Ten thousand mostly Jewish children were saved from death in the Holocaust by being transported just-in-time to the relative safety of England. It’s a wonderful story and needs to be told to countless future generations. But it should also be understood that those ten thousand rescued children amounted to less than 1% of the total number of children murdered by the Nazis and their collaborators. Around 1.5 million completely innocent children were callously annihilated because people were poisoned by an idea that this was the right thing to do. The same virus of a belief also drove previously civilised Europeans to slaughter and or subjugate millions of innocent adults during those years of vile fascist power.
To understand this history and to avoid its recurrence, we have to know the antidote to the virus of hate and abuse and intolerance. Often, the virus starts slowly and in small ways, and only spreads and grows when people say and do nothing.

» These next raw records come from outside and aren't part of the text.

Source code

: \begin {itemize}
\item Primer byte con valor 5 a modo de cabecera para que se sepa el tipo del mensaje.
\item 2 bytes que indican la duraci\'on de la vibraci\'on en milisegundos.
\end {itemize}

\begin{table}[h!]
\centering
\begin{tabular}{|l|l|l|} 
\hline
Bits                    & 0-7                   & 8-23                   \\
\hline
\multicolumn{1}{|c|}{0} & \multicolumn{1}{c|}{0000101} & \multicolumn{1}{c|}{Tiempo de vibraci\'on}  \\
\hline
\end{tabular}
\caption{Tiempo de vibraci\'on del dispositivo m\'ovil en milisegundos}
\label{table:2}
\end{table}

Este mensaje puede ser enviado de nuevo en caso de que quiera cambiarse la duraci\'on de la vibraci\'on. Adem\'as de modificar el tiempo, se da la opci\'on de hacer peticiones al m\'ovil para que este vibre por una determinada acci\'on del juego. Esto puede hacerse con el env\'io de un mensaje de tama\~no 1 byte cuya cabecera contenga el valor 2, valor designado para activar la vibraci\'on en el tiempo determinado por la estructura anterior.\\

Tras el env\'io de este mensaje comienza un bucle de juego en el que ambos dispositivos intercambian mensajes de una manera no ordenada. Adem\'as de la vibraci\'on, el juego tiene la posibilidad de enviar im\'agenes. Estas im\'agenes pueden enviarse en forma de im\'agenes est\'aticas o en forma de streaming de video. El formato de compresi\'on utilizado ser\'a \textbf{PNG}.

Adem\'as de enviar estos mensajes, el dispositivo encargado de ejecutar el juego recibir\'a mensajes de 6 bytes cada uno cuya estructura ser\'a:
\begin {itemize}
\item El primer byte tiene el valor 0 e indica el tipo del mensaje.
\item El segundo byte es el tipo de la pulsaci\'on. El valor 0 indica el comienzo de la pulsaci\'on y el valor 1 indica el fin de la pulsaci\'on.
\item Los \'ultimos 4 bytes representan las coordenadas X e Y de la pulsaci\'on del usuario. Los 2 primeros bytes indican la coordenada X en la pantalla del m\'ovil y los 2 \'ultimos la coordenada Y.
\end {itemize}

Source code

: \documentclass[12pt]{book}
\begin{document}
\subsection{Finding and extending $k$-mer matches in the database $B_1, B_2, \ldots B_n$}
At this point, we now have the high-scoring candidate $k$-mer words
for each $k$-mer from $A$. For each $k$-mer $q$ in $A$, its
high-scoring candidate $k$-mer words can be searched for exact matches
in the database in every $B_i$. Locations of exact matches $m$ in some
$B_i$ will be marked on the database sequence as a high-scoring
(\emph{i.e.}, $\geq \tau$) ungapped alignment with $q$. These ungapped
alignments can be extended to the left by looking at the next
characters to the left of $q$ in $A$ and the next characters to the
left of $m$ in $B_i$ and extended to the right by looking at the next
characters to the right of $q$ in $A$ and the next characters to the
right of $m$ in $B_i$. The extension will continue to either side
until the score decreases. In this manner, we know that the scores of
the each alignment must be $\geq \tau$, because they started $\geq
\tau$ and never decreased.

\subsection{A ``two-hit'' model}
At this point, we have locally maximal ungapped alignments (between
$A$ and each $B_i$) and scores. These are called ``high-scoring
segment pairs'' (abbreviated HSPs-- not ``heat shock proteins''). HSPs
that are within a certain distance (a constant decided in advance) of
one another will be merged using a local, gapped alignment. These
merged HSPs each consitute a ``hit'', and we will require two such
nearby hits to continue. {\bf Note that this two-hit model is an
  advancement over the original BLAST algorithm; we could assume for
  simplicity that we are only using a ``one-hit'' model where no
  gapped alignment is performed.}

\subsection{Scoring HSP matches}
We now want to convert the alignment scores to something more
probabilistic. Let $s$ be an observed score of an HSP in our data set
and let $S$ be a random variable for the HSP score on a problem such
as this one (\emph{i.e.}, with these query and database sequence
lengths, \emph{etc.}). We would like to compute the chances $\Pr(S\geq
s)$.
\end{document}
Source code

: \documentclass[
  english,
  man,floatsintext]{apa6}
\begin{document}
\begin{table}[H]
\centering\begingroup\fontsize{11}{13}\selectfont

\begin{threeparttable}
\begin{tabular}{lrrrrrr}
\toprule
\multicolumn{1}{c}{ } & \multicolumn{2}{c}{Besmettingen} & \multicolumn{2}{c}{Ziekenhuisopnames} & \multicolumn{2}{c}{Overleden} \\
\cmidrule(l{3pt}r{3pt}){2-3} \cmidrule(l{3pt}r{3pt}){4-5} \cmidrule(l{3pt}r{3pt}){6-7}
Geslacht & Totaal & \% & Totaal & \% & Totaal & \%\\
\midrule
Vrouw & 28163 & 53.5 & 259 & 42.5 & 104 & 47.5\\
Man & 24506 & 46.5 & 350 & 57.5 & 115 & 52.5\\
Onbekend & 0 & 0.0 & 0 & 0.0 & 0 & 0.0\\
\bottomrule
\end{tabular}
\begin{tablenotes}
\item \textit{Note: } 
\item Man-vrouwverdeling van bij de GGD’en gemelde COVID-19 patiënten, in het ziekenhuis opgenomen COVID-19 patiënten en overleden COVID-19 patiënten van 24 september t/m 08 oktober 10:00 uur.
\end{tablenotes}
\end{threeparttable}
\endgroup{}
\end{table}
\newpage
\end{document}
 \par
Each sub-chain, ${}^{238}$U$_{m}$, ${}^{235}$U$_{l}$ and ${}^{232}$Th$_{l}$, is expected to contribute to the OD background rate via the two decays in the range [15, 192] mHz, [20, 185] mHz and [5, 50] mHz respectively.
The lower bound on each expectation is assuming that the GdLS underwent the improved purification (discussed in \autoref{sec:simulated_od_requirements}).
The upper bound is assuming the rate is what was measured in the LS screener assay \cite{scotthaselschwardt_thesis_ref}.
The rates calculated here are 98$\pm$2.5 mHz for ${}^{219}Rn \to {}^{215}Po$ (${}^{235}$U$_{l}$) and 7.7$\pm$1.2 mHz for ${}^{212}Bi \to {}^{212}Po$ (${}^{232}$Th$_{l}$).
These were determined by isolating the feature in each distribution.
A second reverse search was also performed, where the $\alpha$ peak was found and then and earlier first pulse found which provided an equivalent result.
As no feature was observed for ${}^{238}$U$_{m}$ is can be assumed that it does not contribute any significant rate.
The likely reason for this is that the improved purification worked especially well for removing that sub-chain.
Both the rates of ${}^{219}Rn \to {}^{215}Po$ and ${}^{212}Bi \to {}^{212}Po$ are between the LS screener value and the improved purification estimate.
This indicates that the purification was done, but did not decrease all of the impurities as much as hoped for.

In Nazi Germany, one of the first acts of government was to ‘suspend’ laws protecting human rights. That’s something we must guard against ever happening again.
In response to the appalling atrocities of the Nazi regime, the United Nations adopted the Universal Declaration of Human Rights on 10 December 1948. Two years later the Council of Europe drafted the European Convention on Human Rights, which came into force on 3 September 1953.
In addition, respect for human rights is an essential component of all European Union treaties and are reinforced by the European Union’s Charter of Fundamental Rights.
These are vital, precious declarations that need to be cherished, preserved and upheld. An act of inhumanity against one human, any human, is an act against all humanity.